Document images with source code.
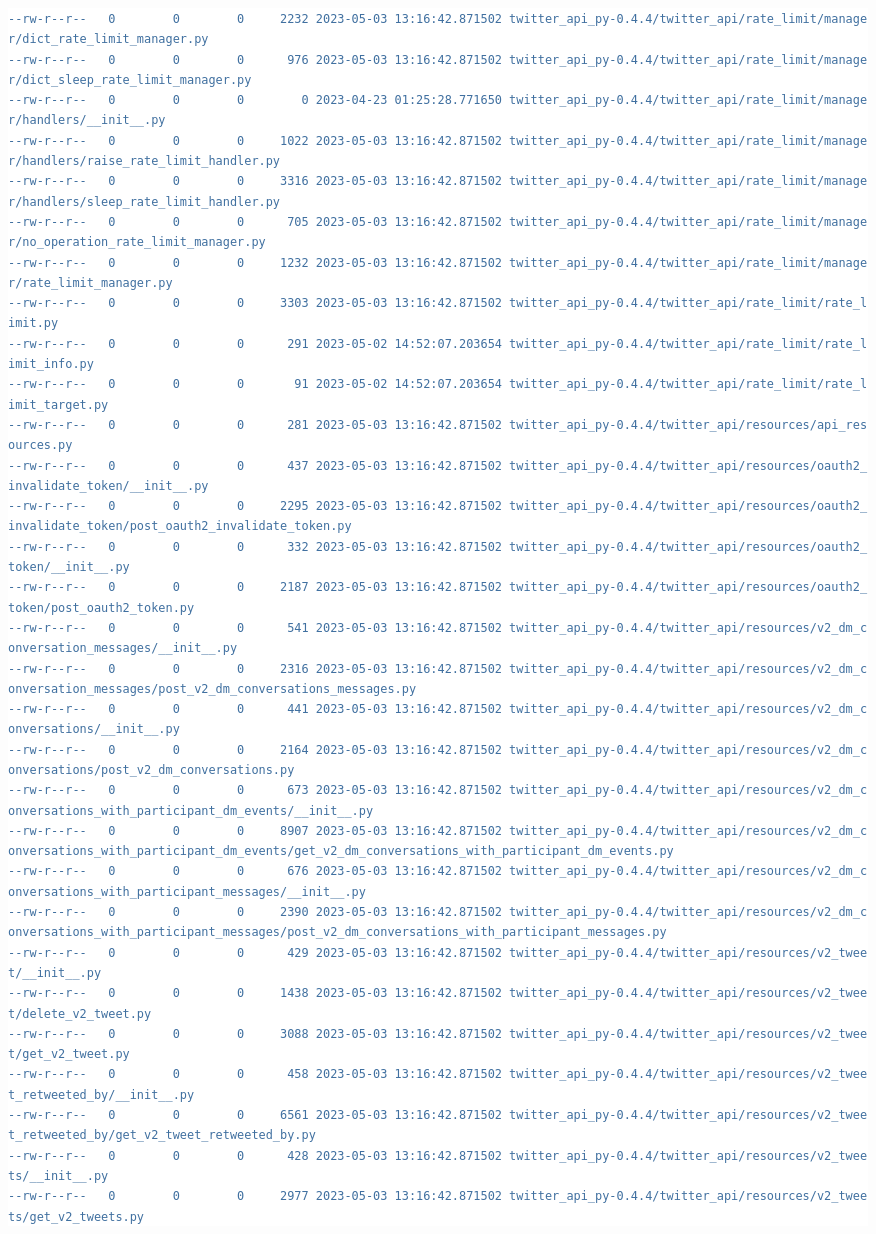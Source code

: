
```diff
--rw-r--r--   0        0        0     2232 2023-05-03 13:16:42.871502 twitter_api_py-0.4.4/twitter_api/rate_limit/manager/dict_rate_limit_manager.py
--rw-r--r--   0        0        0      976 2023-05-03 13:16:42.871502 twitter_api_py-0.4.4/twitter_api/rate_limit/manager/dict_sleep_rate_limit_manager.py
--rw-r--r--   0        0        0        0 2023-04-23 01:25:28.771650 twitter_api_py-0.4.4/twitter_api/rate_limit/manager/handlers/__init__.py
--rw-r--r--   0        0        0     1022 2023-05-03 13:16:42.871502 twitter_api_py-0.4.4/twitter_api/rate_limit/manager/handlers/raise_rate_limit_handler.py
--rw-r--r--   0        0        0     3316 2023-05-03 13:16:42.871502 twitter_api_py-0.4.4/twitter_api/rate_limit/manager/handlers/sleep_rate_limit_handler.py
--rw-r--r--   0        0        0      705 2023-05-03 13:16:42.871502 twitter_api_py-0.4.4/twitter_api/rate_limit/manager/no_operation_rate_limit_manager.py
--rw-r--r--   0        0        0     1232 2023-05-03 13:16:42.871502 twitter_api_py-0.4.4/twitter_api/rate_limit/manager/rate_limit_manager.py
--rw-r--r--   0        0        0     3303 2023-05-03 13:16:42.871502 twitter_api_py-0.4.4/twitter_api/rate_limit/rate_limit.py
--rw-r--r--   0        0        0      291 2023-05-02 14:52:07.203654 twitter_api_py-0.4.4/twitter_api/rate_limit/rate_limit_info.py
--rw-r--r--   0        0        0       91 2023-05-02 14:52:07.203654 twitter_api_py-0.4.4/twitter_api/rate_limit/rate_limit_target.py
--rw-r--r--   0        0        0      281 2023-05-03 13:16:42.871502 twitter_api_py-0.4.4/twitter_api/resources/api_resources.py
--rw-r--r--   0        0        0      437 2023-05-03 13:16:42.871502 twitter_api_py-0.4.4/twitter_api/resources/oauth2_invalidate_token/__init__.py
--rw-r--r--   0        0        0     2295 2023-05-03 13:16:42.871502 twitter_api_py-0.4.4/twitter_api/resources/oauth2_invalidate_token/post_oauth2_invalidate_token.py
--rw-r--r--   0        0        0      332 2023-05-03 13:16:42.871502 twitter_api_py-0.4.4/twitter_api/resources/oauth2_token/__init__.py
--rw-r--r--   0        0        0     2187 2023-05-03 13:16:42.871502 twitter_api_py-0.4.4/twitter_api/resources/oauth2_token/post_oauth2_token.py
--rw-r--r--   0        0        0      541 2023-05-03 13:16:42.871502 twitter_api_py-0.4.4/twitter_api/resources/v2_dm_conversation_messages/__init__.py
--rw-r--r--   0        0        0     2316 2023-05-03 13:16:42.871502 twitter_api_py-0.4.4/twitter_api/resources/v2_dm_conversation_messages/post_v2_dm_conversations_messages.py
--rw-r--r--   0        0        0      441 2023-05-03 13:16:42.871502 twitter_api_py-0.4.4/twitter_api/resources/v2_dm_conversations/__init__.py
--rw-r--r--   0        0        0     2164 2023-05-03 13:16:42.871502 twitter_api_py-0.4.4/twitter_api/resources/v2_dm_conversations/post_v2_dm_conversations.py
--rw-r--r--   0        0        0      673 2023-05-03 13:16:42.871502 twitter_api_py-0.4.4/twitter_api/resources/v2_dm_conversations_with_participant_dm_events/__init__.py
--rw-r--r--   0        0        0     8907 2023-05-03 13:16:42.871502 twitter_api_py-0.4.4/twitter_api/resources/v2_dm_conversations_with_participant_dm_events/get_v2_dm_conversations_with_participant_dm_events.py
--rw-r--r--   0        0        0      676 2023-05-03 13:16:42.871502 twitter_api_py-0.4.4/twitter_api/resources/v2_dm_conversations_with_participant_messages/__init__.py
--rw-r--r--   0        0        0     2390 2023-05-03 13:16:42.871502 twitter_api_py-0.4.4/twitter_api/resources/v2_dm_conversations_with_participant_messages/post_v2_dm_conversations_with_participant_messages.py
--rw-r--r--   0        0        0      429 2023-05-03 13:16:42.871502 twitter_api_py-0.4.4/twitter_api/resources/v2_tweet/__init__.py
--rw-r--r--   0        0        0     1438 2023-05-03 13:16:42.871502 twitter_api_py-0.4.4/twitter_api/resources/v2_tweet/delete_v2_tweet.py
--rw-r--r--   0        0        0     3088 2023-05-03 13:16:42.871502 twitter_api_py-0.4.4/twitter_api/resources/v2_tweet/get_v2_tweet.py
--rw-r--r--   0        0        0      458 2023-05-03 13:16:42.871502 twitter_api_py-0.4.4/twitter_api/resources/v2_tweet_retweeted_by/__init__.py
--rw-r--r--   0        0        0     6561 2023-05-03 13:16:42.871502 twitter_api_py-0.4.4/twitter_api/resources/v2_tweet_retweeted_by/get_v2_tweet_retweeted_by.py
--rw-r--r--   0        0        0      428 2023-05-03 13:16:42.871502 twitter_api_py-0.4.4/twitter_api/resources/v2_tweets/__init__.py
--rw-r--r--   0        0        0     2977 2023-05-03 13:16:42.871502 twitter_api_py-0.4.4/twitter_api/resources/v2_tweets/get_v2_tweets.py
```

What is being asked. Give the records again exactly, pictures left out.

Answer box.
Source code

:
```diff
--rw-r--r--   0        0        0     2232 2023-05-03 13:16:42.871502 twitter_api_py-0.4.4/twitter_api/rate_limit/manager/dict_rate_limit_manager.py
--rw-r--r--   0        0        0      976 2023-05-03 13:16:42.871502 twitter_api_py-0.4.4/twitter_api/rate_limit/manager/dict_sleep_rate_limit_manager.py
--rw-r--r--   0        0        0        0 2023-04-23 01:25:28.771650 twitter_api_py-0.4.4/twitter_api/rate_limit/manager/handlers/__init__.py
--rw-r--r--   0        0        0     1022 2023-05-03 13:16:42.871502 twitter_api_py-0.4.4/twitter_api/rate_limit/manager/handlers/raise_rate_limit_handler.py
--rw-r--r--   0        0        0     3316 2023-05-03 13:16:42.871502 twitter_api_py-0.4.4/twitter_api/rate_limit/manager/handlers/sleep_rate_limit_handler.py
--rw-r--r--   0        0        0      705 2023-05-03 13:16:42.871502 twitter_api_py-0.4.4/twitter_api/rate_limit/manager/no_operation_rate_limit_manager.py
--rw-r--r--   0        0        0     1232 2023-05-03 13:16:42.871502 twitter_api_py-0.4.4/twitter_api/rate_limit/manager/rate_limit_manager.py
--rw-r--r--   0        0        0     3303 2023-05-03 13:16:42.871502 twitter_api_py-0.4.4/twitter_api/rate_limit/rate_limit.py
--rw-r--r--   0        0        0      291 2023-05-02 14:52:07.203654 twitter_api_py-0.4.4/twitter_api/rate_limit/rate_limit_info.py
--rw-r--r--   0        0        0       91 2023-05-02 14:52:07.203654 twitter_api_py-0.4.4/twitter_api/rate_limit/rate_limit_target.py
--rw-r--r--   0        0        0      281 2023-05-03 13:16:42.871502 twitter_api_py-0.4.4/twitter_api/resources/api_resources.py
--rw-r--r--   0        0        0      437 2023-05-03 13:16:42.871502 twitter_api_py-0.4.4/twitter_api/resources/oauth2_invalidate_token/__init__.py
--rw-r--r--   0        0        0     2295 2023-05-03 13:16:42.871502 twitter_api_py-0.4.4/twitter_api/resources/oauth2_invalidate_token/post_oauth2_invalidate_token.py
--rw-r--r--   0        0        0      332 2023-05-03 13:16:42.871502 twitter_api_py-0.4.4/twitter_api/resources/oauth2_token/__init__.py
--rw-r--r--   0        0        0     2187 2023-05-03 13:16:42.871502 twitter_api_py-0.4.4/twitter_api/resources/oauth2_token/post_oauth2_token.py
--rw-r--r--   0        0        0      541 2023-05-03 13:16:42.871502 twitter_api_py-0.4.4/twitter_api/resources/v2_dm_conversation_messages/__init__.py
--rw-r--r--   0        0        0     2316 2023-05-03 13:16:42.871502 twitter_api_py-0.4.4/twitter_api/resources/v2_dm_conversation_messages/post_v2_dm_conversations_messages.py
--rw-r--r--   0        0        0      441 2023-05-03 13:16:42.871502 twitter_api_py-0.4.4/twitter_api/resources/v2_dm_conversations/__init__.py
--rw-r--r--   0        0        0     2164 2023-05-03 13:16:42.871502 twitter_api_py-0.4.4/twitter_api/resources/v2_dm_conversations/post_v2_dm_conversations.py
--rw-r--r--   0        0        0      673 2023-05-03 13:16:42.871502 twitter_api_py-0.4.4/twitter_api/resources/v2_dm_conversations_with_participant_dm_events/__init__.py
--rw-r--r--   0        0        0     8907 2023-05-03 13:16:42.871502 twitter_api_py-0.4.4/twitter_api/resources/v2_dm_conversations_with_participant_dm_events/get_v2_dm_conversations_with_participant_dm_events.py
--rw-r--r--   0        0        0      676 2023-05-03 13:16:42.871502 twitter_api_py-0.4.4/twitter_api/resources/v2_dm_conversations_with_participant_messages/__init__.py
--rw-r--r--   0        0        0     2390 2023-05-03 13:16:42.871502 twitter_api_py-0.4.4/twitter_api/resources/v2_dm_conversations_with_participant_messages/post_v2_dm_conversations_with_participant_messages.py
--rw-r--r--   0        0        0      429 2023-05-03 13:16:42.871502 twitter_api_py-0.4.4/twitter_api/resources/v2_tweet/__init__.py
--rw-r--r--   0        0        0     1438 2023-05-03 13:16:42.871502 twitter_api_py-0.4.4/twitter_api/resources/v2_tweet/delete_v2_tweet.py
--rw-r--r--   0        0        0     3088 2023-05-03 13:16:42.871502 twitter_api_py-0.4.4/twitter_api/resources/v2_tweet/get_v2_tweet.py
--rw-r--r--   0        0        0      458 2023-05-03 13:16:42.871502 twitter_api_py-0.4.4/twitter_api/resources/v2_tweet_retweeted_by/__init__.py
--rw-r--r--   0        0        0     6561 2023-05-03 13:16:42.871502 twitter_api_py-0.4.4/twitter_api/resources/v2_tweet_retweeted_by/get_v2_tweet_retweeted_by.py
--rw-r--r--   0        0        0      428 2023-05-03 13:16:42.871502 twitter_api_py-0.4.4/twitter_api/resources/v2_tweets/__init__.py
--rw-r--r--   0        0        0     2977 2023-05-03 13:16:42.871502 twitter_api_py-0.4.4/twitter_api/resources/v2_tweets/get_v2_tweets.py
```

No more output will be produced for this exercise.